■ Work item
Take every line containing "within" from the material and copy it.

___ Records for this exercise

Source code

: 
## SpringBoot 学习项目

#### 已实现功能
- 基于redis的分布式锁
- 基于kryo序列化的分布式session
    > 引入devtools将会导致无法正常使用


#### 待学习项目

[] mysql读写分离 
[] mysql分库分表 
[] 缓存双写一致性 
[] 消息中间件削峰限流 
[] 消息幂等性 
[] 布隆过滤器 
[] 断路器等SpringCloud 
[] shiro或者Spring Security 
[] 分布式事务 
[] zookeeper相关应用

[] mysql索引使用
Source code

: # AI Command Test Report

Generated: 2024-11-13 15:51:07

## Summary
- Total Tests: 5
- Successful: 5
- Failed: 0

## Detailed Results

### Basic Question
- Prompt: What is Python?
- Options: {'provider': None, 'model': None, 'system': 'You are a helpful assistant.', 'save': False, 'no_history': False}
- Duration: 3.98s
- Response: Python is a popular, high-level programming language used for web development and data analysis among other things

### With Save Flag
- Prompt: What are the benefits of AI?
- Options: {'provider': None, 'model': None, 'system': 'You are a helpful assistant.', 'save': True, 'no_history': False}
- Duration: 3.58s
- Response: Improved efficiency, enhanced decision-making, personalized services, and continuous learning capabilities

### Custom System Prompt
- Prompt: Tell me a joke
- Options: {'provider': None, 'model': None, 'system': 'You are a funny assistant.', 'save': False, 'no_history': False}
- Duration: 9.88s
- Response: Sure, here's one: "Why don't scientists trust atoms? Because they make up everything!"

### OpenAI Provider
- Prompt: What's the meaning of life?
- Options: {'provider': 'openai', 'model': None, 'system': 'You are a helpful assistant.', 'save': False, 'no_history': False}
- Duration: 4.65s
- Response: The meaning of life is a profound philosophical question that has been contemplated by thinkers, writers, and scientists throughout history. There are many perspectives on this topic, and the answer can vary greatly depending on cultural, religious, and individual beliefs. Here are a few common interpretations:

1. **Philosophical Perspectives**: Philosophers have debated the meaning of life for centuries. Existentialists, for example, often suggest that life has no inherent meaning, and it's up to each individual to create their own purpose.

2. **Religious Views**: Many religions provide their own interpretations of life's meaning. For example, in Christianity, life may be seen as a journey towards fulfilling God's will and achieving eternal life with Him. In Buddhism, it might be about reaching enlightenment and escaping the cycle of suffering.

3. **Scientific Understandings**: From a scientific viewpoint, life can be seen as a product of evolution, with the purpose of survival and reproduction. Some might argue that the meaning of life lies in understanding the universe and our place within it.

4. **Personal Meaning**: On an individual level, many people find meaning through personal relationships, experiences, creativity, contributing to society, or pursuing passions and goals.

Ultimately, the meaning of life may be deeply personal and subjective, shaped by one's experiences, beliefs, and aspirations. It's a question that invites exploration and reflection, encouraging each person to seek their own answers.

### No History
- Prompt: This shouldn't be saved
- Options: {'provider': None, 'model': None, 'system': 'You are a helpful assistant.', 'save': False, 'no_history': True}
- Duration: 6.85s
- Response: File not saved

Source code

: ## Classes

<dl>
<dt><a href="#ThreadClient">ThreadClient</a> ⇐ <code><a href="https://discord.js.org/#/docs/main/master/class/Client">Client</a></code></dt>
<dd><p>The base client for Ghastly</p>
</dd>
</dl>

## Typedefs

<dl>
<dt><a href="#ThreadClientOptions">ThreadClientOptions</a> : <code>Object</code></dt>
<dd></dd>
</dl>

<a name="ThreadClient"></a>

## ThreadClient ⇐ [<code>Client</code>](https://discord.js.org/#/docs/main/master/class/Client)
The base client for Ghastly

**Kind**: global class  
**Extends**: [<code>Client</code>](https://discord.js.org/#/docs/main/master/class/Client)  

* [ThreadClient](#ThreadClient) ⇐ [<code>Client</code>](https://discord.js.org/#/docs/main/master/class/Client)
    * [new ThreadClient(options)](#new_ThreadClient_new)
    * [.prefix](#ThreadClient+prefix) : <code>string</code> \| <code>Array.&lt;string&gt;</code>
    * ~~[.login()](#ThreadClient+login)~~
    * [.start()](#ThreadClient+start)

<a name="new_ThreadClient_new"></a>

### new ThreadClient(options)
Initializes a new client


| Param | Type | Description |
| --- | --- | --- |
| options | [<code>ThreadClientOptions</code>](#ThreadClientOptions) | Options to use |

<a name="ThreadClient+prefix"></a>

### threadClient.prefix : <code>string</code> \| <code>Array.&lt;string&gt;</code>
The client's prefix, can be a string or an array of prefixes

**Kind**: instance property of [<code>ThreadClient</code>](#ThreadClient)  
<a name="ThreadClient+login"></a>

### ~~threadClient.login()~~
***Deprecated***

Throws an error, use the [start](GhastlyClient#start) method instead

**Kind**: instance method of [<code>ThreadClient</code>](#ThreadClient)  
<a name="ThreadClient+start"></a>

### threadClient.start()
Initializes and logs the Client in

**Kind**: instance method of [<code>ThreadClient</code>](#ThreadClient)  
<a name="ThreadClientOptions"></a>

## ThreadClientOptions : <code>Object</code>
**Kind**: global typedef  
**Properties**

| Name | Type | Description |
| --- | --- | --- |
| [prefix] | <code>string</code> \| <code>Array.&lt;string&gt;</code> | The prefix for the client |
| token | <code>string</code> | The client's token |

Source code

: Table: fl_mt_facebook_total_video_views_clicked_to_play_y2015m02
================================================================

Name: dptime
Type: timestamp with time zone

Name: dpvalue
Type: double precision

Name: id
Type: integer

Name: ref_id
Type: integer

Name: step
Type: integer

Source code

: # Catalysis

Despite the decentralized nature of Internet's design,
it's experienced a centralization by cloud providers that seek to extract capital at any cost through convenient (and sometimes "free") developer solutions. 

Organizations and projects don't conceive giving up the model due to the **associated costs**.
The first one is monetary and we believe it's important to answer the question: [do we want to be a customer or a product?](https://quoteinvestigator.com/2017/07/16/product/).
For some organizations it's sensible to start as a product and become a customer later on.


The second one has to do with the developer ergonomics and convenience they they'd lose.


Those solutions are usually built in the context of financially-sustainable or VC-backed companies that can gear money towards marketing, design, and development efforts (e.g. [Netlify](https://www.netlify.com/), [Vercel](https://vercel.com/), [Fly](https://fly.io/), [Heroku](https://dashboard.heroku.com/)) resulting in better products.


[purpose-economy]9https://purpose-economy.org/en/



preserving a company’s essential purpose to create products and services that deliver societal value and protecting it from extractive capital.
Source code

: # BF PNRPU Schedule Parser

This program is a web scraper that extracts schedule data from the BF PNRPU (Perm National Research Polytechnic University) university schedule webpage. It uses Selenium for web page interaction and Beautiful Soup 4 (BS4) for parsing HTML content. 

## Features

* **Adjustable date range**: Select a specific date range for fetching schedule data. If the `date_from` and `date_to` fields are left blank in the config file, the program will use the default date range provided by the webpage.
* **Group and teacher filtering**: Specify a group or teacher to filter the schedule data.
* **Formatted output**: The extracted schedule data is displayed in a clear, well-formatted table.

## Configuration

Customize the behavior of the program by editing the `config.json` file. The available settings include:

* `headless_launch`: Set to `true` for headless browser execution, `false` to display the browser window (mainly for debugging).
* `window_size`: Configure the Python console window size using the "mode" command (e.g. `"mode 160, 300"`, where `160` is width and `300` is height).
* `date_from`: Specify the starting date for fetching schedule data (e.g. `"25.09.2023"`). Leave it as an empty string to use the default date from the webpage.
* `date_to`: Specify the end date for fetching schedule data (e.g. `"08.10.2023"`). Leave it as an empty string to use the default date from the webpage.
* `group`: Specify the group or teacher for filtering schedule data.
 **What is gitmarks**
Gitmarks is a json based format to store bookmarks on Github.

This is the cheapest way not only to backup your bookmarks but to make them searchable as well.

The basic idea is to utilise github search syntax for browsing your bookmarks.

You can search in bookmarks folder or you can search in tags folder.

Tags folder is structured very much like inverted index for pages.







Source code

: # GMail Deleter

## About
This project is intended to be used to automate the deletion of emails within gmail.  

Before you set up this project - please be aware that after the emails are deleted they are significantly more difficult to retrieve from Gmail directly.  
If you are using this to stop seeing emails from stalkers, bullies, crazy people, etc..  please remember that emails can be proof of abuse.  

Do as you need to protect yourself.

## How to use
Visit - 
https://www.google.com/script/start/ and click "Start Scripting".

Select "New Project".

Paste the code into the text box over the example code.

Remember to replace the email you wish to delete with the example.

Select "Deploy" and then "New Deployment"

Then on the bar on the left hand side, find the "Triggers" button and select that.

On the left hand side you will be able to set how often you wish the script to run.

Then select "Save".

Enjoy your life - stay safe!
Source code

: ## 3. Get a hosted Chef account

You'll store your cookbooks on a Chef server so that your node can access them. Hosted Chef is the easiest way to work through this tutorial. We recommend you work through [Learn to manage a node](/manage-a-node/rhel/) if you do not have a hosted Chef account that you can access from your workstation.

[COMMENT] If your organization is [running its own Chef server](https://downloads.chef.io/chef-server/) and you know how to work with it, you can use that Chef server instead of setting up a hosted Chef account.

______

■ Solution to the exercise
3. **Scientific Understandings**: From a scientific viewpoint, life can be seen as a product of evolution, with the purpose of survival and reproduction. Some might argue that the meaning of life lies in understanding the universe and our place within it.
This project is intended to be used to automate the deletion of emails within gmail.  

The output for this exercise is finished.